→ EXERCISE:
Your answer should consist of every line in the records that holds "case".

-------

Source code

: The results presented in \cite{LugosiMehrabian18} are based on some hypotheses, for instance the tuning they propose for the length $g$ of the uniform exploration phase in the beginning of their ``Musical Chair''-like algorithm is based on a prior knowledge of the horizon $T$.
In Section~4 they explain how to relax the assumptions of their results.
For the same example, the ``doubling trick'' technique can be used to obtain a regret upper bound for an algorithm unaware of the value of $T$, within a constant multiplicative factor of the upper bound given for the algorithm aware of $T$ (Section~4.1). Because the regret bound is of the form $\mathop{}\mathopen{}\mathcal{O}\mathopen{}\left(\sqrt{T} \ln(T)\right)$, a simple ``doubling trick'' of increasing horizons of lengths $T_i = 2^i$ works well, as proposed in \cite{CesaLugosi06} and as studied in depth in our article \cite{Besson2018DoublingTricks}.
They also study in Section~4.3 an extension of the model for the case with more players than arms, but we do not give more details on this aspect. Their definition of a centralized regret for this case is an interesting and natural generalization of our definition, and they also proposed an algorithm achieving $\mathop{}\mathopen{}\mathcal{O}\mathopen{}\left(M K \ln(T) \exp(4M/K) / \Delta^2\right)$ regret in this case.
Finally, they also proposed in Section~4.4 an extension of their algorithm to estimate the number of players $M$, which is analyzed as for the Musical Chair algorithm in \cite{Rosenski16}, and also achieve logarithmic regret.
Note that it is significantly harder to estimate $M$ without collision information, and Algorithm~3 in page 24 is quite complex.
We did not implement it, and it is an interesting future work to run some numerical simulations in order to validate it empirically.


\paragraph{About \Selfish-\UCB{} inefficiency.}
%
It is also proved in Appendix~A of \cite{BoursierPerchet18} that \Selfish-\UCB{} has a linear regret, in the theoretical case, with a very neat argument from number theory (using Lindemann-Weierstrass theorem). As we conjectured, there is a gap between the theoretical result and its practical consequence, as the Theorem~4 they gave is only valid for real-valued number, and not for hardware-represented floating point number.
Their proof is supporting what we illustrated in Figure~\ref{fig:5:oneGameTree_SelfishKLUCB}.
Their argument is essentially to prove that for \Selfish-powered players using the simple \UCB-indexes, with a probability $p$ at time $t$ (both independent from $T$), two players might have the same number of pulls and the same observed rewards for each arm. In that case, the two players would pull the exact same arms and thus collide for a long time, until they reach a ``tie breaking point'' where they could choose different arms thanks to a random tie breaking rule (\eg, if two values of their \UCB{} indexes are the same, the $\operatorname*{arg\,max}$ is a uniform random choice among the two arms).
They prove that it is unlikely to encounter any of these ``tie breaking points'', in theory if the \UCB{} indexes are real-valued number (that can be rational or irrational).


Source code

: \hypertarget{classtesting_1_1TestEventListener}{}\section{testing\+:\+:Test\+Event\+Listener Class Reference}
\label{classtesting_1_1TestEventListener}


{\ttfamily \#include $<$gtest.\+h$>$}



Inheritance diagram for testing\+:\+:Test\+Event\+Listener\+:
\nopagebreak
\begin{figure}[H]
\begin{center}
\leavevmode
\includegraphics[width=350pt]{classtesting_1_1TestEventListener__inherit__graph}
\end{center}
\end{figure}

-------

→ TASK ANSWER:
They also study in Section~4.3 an extension of the model for the case with more players than arms, but we do not give more details on this aspect. Their definition of a centralized regret for this case is an interesting and natural generalization of our definition, and they also proposed an algorithm achieving $\mathop{}\mathopen{}\mathcal{O}\mathopen{}\left(M K \ln(T) \exp(4M/K) / \Delta^2\right)$ regret in this case.
It is also proved in Appendix~A of \cite{BoursierPerchet18} that \Selfish-\UCB{} has a linear regret, in the theoretical case, with a very neat argument from number theory (using Lindemann-Weierstrass theorem). As we conjectured, there is a gap between the theoretical result and its practical consequence, as the Theorem~4 they gave is only valid for real-valued number, and not for hardware-represented floating point number.
Their argument is essentially to prove that for \Selfish-powered players using the simple \UCB-indexes, with a probability $p$ at time $t$ (both independent from $T$), two players might have the same number of pulls and the same observed rewards for each arm. In that case, the two players would pull the exact same arms and thus collide for a long time, until they reach a ``tie breaking point'' where they could choose different arms thanks to a random tie breaking rule (\eg, if two values of their \UCB{} indexes are the same, the $\operatorname*{arg\,max}$ is a uniform random choice among the two arms).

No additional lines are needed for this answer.